Look through the data below for the line with "be used only" and the line with "of the component used to create the source.", then output those two and all lines in between, exactly as written.

------ THE DATA

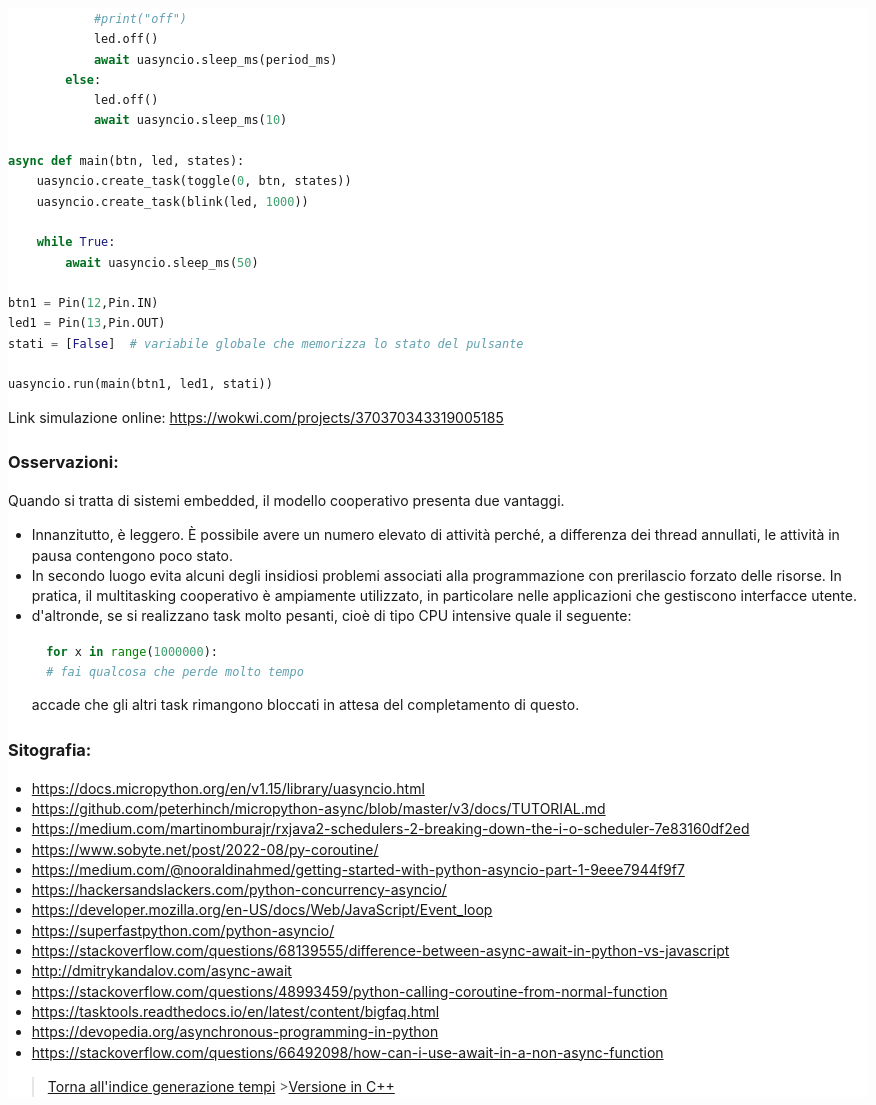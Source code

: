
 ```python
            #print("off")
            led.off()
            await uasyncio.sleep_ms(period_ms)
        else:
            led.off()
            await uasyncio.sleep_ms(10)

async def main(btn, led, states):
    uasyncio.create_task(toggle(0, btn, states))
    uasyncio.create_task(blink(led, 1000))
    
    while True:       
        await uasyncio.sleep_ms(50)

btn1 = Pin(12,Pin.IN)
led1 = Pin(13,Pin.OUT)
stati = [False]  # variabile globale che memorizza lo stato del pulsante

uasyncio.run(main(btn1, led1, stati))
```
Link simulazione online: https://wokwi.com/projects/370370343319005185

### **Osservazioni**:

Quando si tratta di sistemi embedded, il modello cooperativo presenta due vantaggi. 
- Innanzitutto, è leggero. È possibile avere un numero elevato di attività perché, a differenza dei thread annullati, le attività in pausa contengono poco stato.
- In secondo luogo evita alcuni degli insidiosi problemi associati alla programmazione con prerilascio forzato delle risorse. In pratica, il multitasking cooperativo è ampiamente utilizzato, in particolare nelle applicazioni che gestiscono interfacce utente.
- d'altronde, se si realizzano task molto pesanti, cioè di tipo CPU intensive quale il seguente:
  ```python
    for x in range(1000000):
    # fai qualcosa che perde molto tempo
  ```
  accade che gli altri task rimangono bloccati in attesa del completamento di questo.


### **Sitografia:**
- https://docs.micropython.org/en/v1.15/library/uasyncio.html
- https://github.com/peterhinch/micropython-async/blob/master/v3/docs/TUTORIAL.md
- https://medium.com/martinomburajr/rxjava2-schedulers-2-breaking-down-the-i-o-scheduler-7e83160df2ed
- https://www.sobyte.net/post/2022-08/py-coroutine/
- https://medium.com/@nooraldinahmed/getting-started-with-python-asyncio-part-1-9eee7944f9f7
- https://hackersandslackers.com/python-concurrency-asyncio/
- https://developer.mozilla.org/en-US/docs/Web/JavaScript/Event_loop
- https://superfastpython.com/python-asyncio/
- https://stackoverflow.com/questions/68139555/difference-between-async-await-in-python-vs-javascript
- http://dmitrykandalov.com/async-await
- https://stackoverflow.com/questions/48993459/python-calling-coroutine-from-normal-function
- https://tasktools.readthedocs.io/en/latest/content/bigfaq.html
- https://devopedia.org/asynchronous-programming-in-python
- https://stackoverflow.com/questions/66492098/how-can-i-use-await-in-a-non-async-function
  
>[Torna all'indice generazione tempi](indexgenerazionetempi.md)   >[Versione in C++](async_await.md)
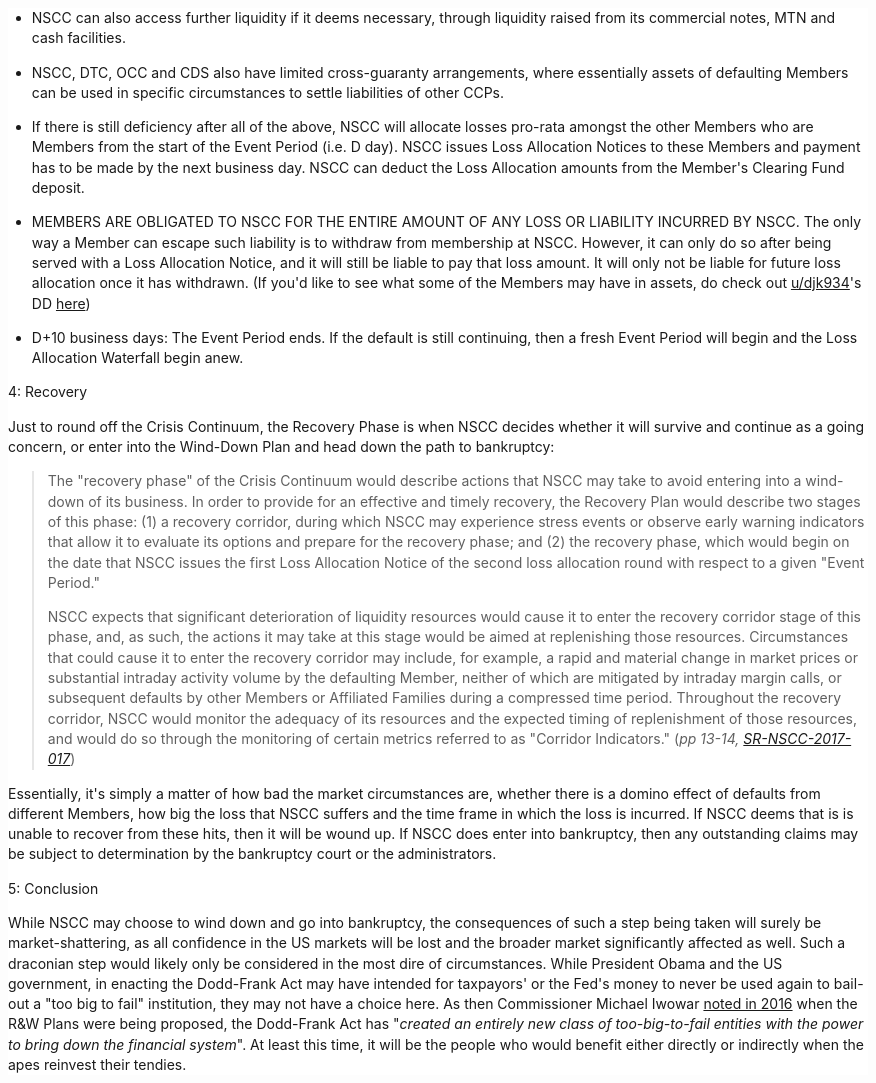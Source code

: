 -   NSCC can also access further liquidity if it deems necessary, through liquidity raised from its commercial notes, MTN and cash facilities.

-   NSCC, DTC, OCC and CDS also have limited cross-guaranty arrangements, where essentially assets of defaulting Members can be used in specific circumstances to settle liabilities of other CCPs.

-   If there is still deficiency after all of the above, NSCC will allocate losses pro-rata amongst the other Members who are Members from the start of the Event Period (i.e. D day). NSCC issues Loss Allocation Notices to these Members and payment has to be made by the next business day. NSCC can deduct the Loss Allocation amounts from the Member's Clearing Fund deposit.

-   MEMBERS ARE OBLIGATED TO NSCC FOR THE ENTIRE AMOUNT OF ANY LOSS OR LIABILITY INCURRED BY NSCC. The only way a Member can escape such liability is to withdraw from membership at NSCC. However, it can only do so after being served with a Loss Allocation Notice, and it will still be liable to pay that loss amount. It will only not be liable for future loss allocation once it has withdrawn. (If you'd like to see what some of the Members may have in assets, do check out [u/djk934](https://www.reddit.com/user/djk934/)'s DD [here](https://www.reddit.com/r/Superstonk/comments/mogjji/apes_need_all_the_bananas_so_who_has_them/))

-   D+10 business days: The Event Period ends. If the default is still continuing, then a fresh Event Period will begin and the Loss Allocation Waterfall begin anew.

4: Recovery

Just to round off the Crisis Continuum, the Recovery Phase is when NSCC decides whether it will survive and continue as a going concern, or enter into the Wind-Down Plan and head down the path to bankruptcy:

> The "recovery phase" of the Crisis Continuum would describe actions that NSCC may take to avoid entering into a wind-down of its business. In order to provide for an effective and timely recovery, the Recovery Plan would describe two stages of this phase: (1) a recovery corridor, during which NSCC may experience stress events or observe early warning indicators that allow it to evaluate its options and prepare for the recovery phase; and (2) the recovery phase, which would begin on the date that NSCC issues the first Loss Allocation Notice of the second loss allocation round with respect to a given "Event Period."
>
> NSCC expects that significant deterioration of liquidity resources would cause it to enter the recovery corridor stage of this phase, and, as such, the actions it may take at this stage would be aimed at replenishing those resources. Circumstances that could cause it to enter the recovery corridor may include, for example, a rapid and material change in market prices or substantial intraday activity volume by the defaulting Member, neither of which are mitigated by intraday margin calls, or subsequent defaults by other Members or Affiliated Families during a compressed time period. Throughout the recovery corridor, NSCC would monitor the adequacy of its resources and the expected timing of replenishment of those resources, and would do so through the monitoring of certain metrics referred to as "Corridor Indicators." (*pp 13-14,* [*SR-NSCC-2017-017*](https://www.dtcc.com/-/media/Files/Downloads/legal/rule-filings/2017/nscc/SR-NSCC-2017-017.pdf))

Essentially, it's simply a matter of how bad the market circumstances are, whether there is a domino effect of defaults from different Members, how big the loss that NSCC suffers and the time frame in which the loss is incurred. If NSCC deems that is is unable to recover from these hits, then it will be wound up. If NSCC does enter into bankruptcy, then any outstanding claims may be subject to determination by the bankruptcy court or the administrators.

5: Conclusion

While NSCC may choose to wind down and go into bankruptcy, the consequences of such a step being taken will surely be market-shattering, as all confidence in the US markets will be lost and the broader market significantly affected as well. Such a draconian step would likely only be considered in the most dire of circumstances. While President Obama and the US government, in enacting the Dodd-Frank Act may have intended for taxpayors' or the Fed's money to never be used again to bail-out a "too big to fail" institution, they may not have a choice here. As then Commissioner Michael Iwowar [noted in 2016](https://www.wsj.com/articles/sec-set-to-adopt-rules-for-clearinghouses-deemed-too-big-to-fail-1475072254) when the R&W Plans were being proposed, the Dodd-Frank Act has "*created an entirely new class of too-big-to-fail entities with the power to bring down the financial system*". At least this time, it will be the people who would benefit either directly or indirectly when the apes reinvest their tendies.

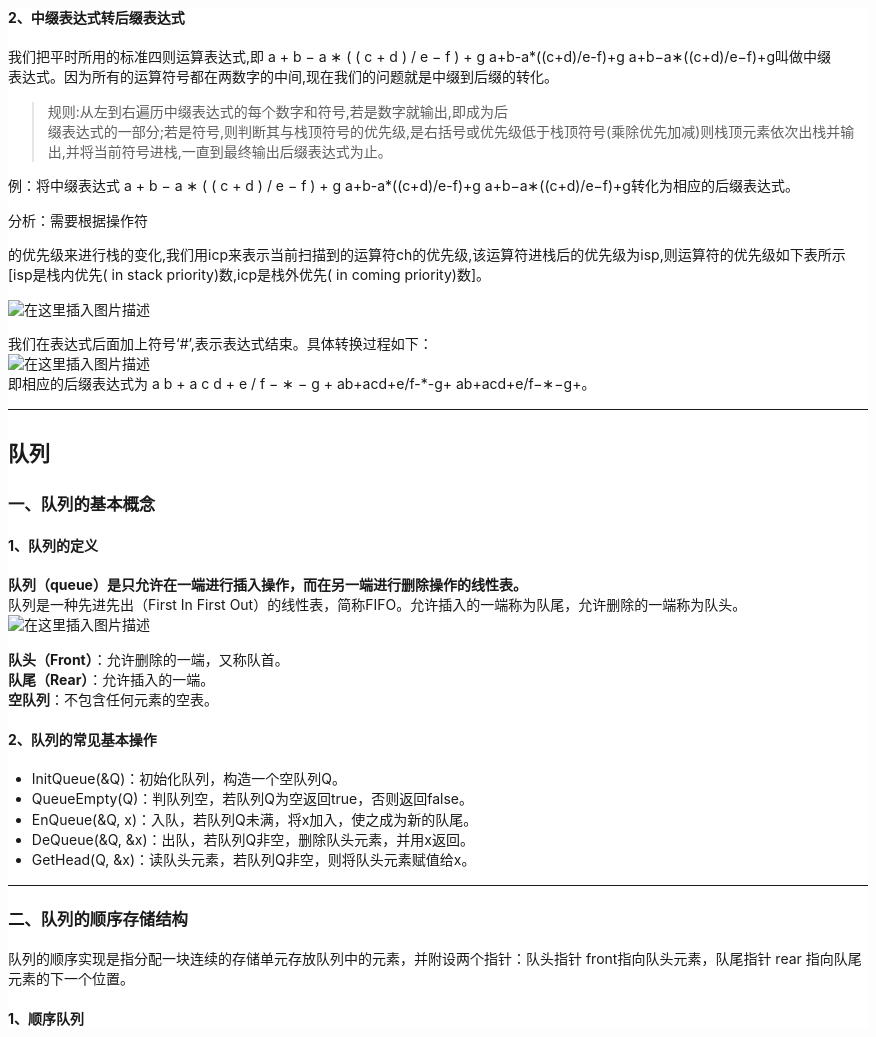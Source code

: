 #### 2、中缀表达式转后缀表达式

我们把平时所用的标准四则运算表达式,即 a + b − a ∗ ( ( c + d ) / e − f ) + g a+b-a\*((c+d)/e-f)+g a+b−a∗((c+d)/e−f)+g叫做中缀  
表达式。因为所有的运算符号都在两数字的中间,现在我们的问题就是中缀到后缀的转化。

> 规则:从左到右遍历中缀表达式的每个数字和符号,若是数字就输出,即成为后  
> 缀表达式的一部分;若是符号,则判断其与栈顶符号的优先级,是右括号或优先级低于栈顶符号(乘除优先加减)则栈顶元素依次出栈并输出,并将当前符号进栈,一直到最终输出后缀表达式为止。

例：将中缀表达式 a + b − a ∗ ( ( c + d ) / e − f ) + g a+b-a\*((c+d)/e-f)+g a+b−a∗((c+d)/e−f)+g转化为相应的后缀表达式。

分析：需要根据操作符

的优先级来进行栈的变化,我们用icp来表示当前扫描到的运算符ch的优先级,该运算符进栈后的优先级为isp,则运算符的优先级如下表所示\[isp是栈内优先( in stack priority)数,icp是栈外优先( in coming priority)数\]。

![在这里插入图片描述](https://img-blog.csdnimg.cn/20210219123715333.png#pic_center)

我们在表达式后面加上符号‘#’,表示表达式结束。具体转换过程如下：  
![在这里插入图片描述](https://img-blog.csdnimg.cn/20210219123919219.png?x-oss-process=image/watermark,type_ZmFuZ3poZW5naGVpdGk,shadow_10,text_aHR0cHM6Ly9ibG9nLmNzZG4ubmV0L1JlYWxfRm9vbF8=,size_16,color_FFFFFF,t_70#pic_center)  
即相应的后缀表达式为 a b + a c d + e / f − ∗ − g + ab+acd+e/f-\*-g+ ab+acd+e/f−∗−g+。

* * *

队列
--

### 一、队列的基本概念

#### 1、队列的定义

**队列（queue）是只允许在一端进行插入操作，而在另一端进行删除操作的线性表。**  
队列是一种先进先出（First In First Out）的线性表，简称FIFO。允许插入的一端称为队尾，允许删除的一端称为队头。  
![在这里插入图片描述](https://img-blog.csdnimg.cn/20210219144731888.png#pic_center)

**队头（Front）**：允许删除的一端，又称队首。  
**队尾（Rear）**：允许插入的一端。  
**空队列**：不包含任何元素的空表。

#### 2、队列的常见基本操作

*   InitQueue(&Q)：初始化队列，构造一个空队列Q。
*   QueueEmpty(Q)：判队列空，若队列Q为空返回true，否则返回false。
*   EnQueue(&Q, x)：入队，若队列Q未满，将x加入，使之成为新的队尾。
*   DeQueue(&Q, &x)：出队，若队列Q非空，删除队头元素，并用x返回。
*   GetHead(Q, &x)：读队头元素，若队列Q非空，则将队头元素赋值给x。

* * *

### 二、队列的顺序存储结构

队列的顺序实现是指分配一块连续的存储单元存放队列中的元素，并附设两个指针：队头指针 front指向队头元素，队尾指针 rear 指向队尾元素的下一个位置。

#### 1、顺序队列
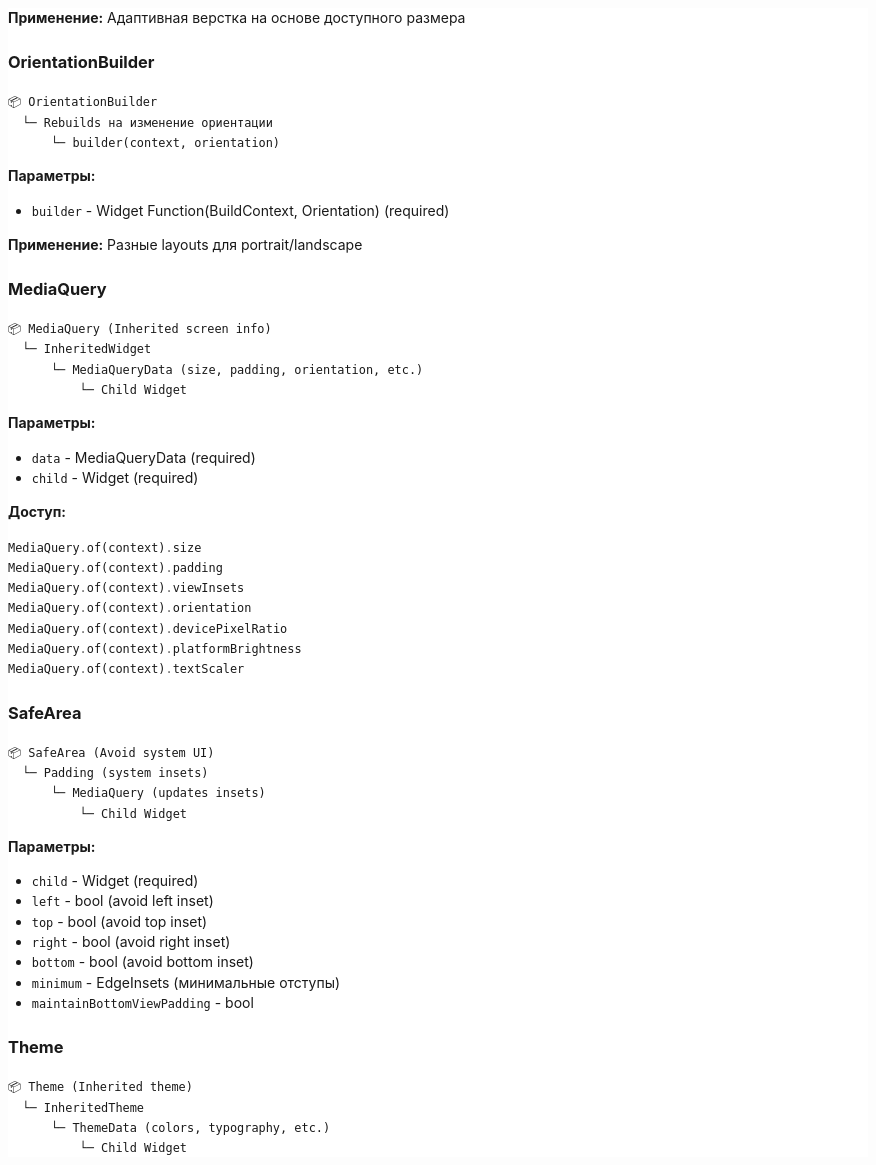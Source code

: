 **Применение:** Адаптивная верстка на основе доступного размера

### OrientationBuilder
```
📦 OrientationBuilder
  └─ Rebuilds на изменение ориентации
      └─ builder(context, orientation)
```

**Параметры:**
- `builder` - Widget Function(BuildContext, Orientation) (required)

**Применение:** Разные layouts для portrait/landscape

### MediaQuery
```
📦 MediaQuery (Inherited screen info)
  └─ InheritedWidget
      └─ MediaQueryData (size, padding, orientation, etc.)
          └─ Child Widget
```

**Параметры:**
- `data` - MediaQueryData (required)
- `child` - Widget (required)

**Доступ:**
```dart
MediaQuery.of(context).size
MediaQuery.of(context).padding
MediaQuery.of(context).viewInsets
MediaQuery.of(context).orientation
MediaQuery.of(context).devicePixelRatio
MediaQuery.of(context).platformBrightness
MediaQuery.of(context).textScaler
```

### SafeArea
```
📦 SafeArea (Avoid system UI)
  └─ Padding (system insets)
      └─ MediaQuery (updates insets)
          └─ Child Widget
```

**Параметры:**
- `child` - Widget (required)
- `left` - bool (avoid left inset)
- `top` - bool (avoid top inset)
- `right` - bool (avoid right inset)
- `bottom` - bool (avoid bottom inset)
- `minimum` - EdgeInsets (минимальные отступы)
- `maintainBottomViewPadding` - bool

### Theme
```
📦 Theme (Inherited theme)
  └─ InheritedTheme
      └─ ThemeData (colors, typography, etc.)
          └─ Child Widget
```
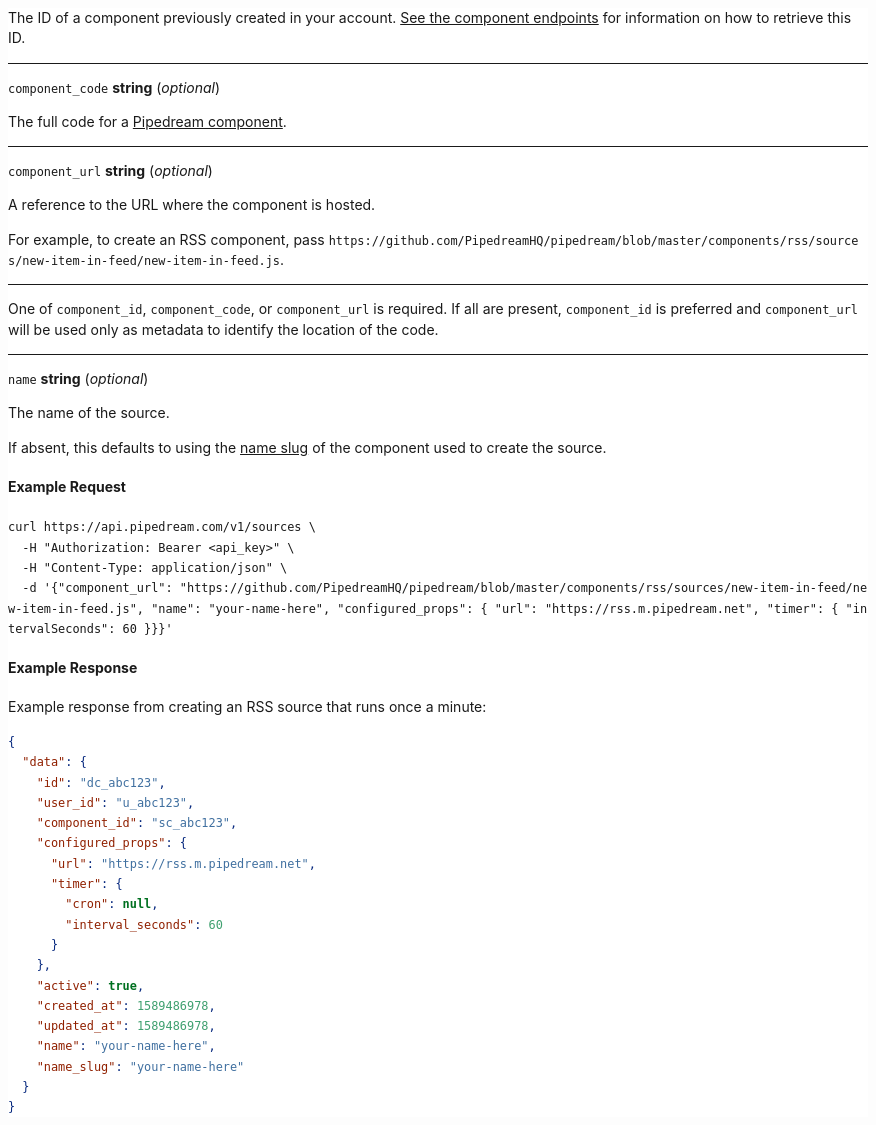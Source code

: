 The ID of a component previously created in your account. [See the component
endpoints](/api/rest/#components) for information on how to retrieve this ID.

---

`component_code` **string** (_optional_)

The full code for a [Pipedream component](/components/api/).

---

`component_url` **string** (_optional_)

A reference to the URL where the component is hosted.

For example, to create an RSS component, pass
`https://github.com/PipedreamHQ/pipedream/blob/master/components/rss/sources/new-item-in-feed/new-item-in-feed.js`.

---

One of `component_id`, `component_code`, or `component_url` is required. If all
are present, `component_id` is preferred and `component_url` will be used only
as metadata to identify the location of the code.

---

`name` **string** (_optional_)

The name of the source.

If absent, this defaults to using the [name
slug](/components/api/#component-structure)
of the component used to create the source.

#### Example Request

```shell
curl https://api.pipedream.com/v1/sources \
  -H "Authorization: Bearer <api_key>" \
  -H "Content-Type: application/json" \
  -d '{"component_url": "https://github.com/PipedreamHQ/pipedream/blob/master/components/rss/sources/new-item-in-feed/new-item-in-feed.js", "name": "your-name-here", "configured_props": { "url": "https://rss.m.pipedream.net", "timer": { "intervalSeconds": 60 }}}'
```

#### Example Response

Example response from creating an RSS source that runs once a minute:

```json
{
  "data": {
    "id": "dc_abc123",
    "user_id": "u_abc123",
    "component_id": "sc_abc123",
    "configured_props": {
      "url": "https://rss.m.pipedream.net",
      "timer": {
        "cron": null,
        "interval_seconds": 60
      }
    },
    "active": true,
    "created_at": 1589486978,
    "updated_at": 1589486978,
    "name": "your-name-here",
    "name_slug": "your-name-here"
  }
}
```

------------

- **RESPONSE**:
are present, `component_id` is preferred and `component_url` will be used only
as metadata to identify the location of the code.

---

`name` **string** (_optional_)

The name of the source.

If absent, this defaults to using the [name
slug](/components/api/#component-structure)
of the component used to create the source.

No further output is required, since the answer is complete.